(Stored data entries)
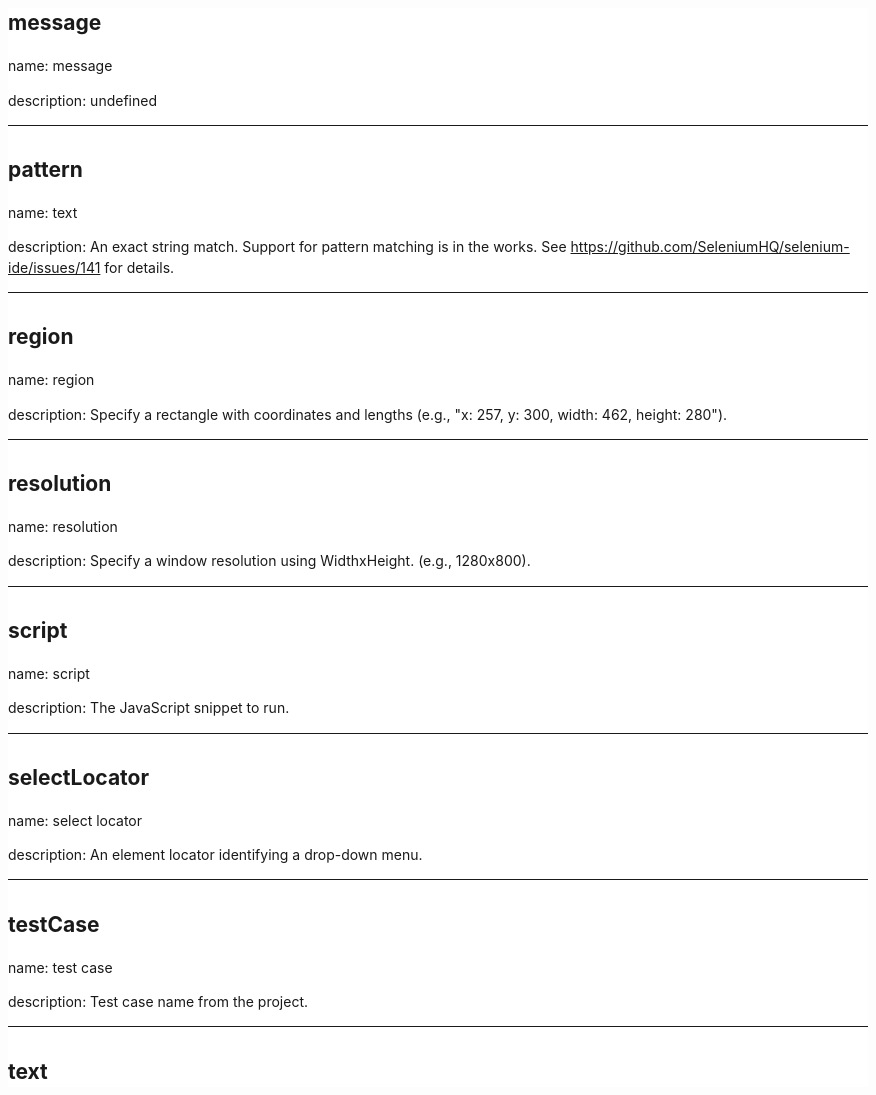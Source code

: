 ## message

name: message

description: undefined
<hr>

## pattern

name: text

description: An exact string match. Support for pattern matching is in the works. See https://github.com/SeleniumHQ/selenium-ide/issues/141 for details.
<hr>

## region

name: region

description: Specify a rectangle with coordinates and lengths (e.g., "x: 257, y: 300, width: 462, height: 280").
<hr>

## resolution

name: resolution

description: Specify a window resolution using WidthxHeight. (e.g., 1280x800).
<hr>

## script

name: script

description: The JavaScript snippet to run.
<hr>

## selectLocator

name: select locator

description: An element locator identifying a drop-down menu.
<hr>

## testCase

name: test case

description: Test case name from the project.
<hr>

## text

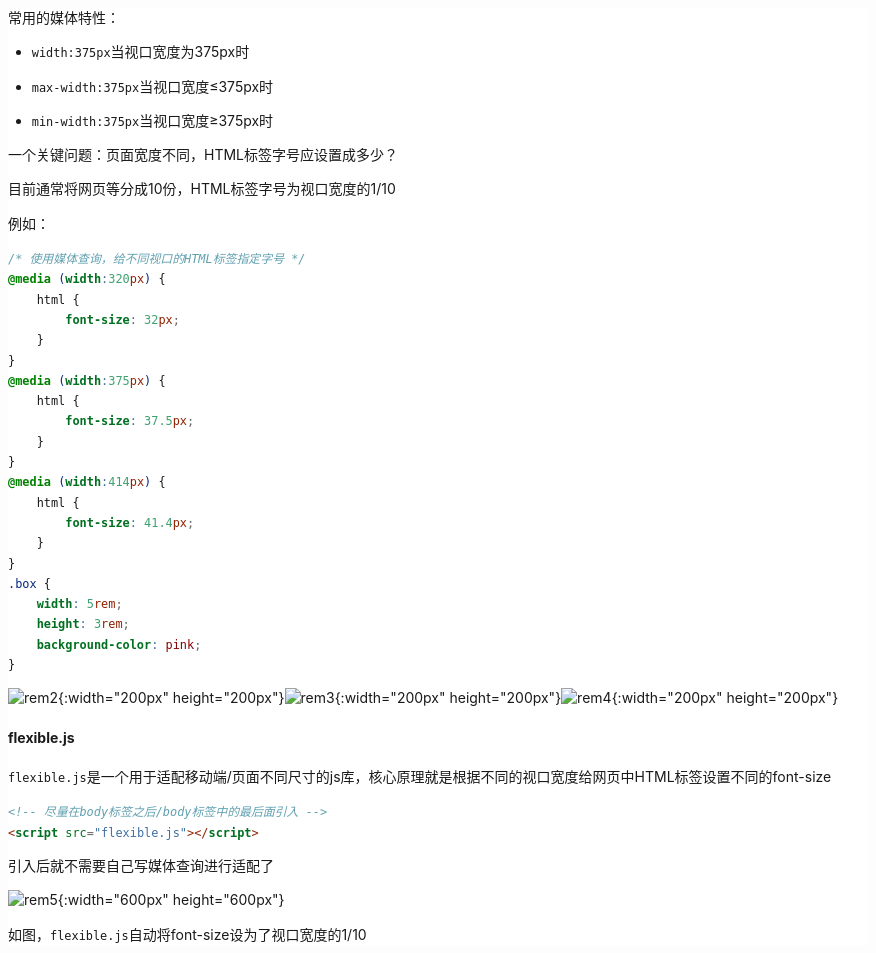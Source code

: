 
常用的媒体特性：

- `width:375px`当视口宽度为375px时

- `max-width:375px`当视口宽度≤375px时

- `min-width:375px`当视口宽度≥375px时



一个关键问题：页面宽度不同，HTML标签字号应设置成多少？

目前通常将网页等分成10份，HTML标签字号为视口宽度的1/10

例如：

```css
/* 使用媒体查询，给不同视口的HTML标签指定字号 */
@media (width:320px) {
    html {
        font-size: 32px;
    }
}
@media (width:375px) {
    html {
        font-size: 37.5px;
    }
}
@media (width:414px) {
    html {
        font-size: 41.4px;
    }
}
.box {
    width: 5rem;
    height: 3rem;
    background-color: pink;
}
```


![rem2](../../../../../upload/md-image/css进阶3/rem2.png){:width="200px" height="200px"}![rem3](../../../../../upload/md-image/css进阶3/rem3.png){:width="200px" height="200px"}![rem4](../../../../../upload/md-image/css进阶3/rem4.png){:width="200px" height="200px"}

#### flexible.js

`flexible.js`是一个用于适配移动端/页面不同尺寸的js库，核心原理就是根据不同的视口宽度给网页中HTML标签设置不同的font-size

```html
<!-- 尽量在body标签之后/body标签中的最后面引入 -->
<script src="flexible.js"></script>
```


引入后就不需要自己写媒体查询进行适配了

![rem5](../../../../../upload/md-image/css进阶3/rem5.png){:width="600px" height="600px"}

如图，`flexible.js`自动将font-size设为了视口宽度的1/10
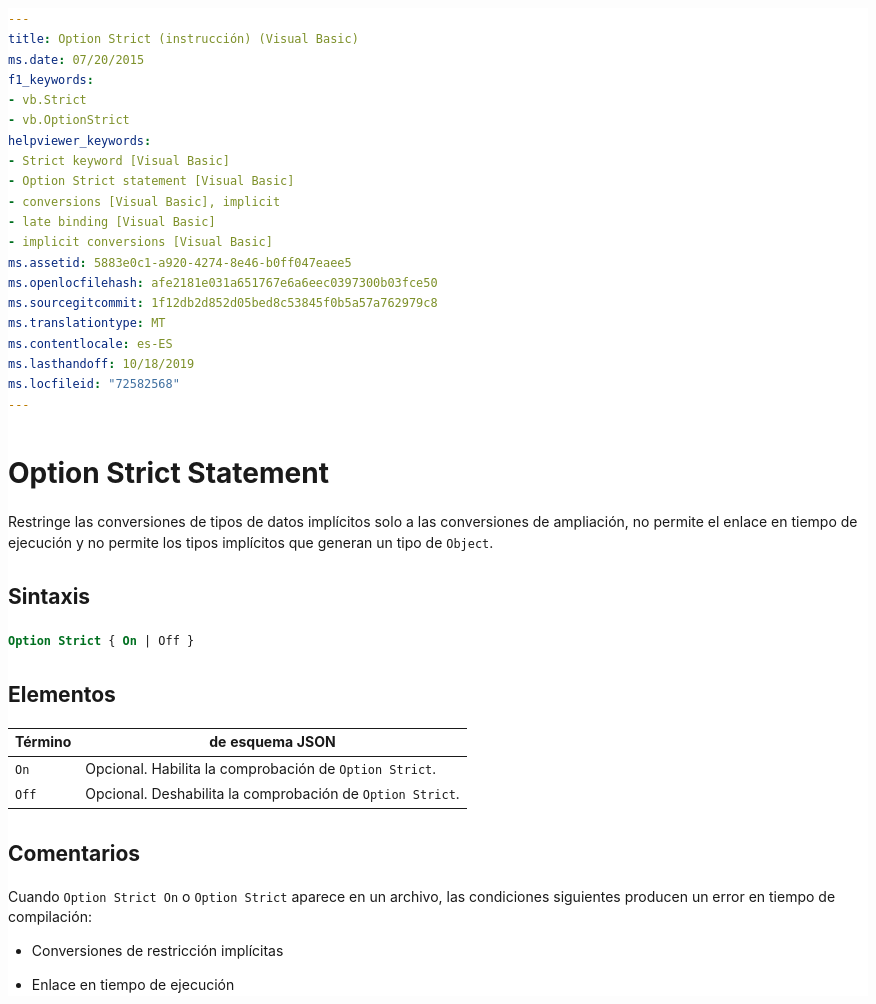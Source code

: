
```yaml
---
title: Option Strict (instrucción) (Visual Basic)
ms.date: 07/20/2015
f1_keywords:
- vb.Strict
- vb.OptionStrict
helpviewer_keywords:
- Strict keyword [Visual Basic]
- Option Strict statement [Visual Basic]
- conversions [Visual Basic], implicit
- late binding [Visual Basic]
- implicit conversions [Visual Basic]
ms.assetid: 5883e0c1-a920-4274-8e46-b0ff047eaee5
ms.openlocfilehash: afe2181e031a651767e6a6eec0397300b03fce50
ms.sourcegitcommit: 1f12db2d852d05bed8c53845f0b5a57a762979c8
ms.translationtype: MT
ms.contentlocale: es-ES
ms.lasthandoff: 10/18/2019
ms.locfileid: "72582568"
---
```

# <a name="option-strict-statement"></a>Option Strict Statement
Restringe las conversiones de tipos de datos implícitos solo a las conversiones de ampliación, no permite el enlace en tiempo de ejecución y no permite los tipos implícitos que generan un tipo de `Object`.  
  
## <a name="syntax"></a>Sintaxis  
  
```vb  
Option Strict { On | Off }  
```  
  
## <a name="parts"></a>Elementos  
  
|Término|de esquema JSON|  
|---|---|  
|`On`|Opcional. Habilita la comprobación de `Option Strict`.|  
|`Off`|Opcional. Deshabilita la comprobación de `Option Strict`.|  
  
## <a name="remarks"></a>Comentarios  
 Cuando `Option Strict On` o `Option Strict` aparece en un archivo, las condiciones siguientes producen un error en tiempo de compilación:  
  
- Conversiones de restricción implícitas  
  
- Enlace en tiempo de ejecución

**ASSIGNED TASK**
Output must match the lines from the start of the records above through the line that contains "description: Specify a rectangle", exactly and with every picture removed.

**COMPLETED EXERCISE**
Source code

: ## message

name: message

description: undefined
<hr>

## pattern

name: text

description: An exact string match. Support for pattern matching is in the works. See https://github.com/SeleniumHQ/selenium-ide/issues/141 for details.
<hr>

## region

name: region

description: Specify a rectangle with coordinates and lengths (e.g., "x: 257, y: 300, width: 462, height: 280").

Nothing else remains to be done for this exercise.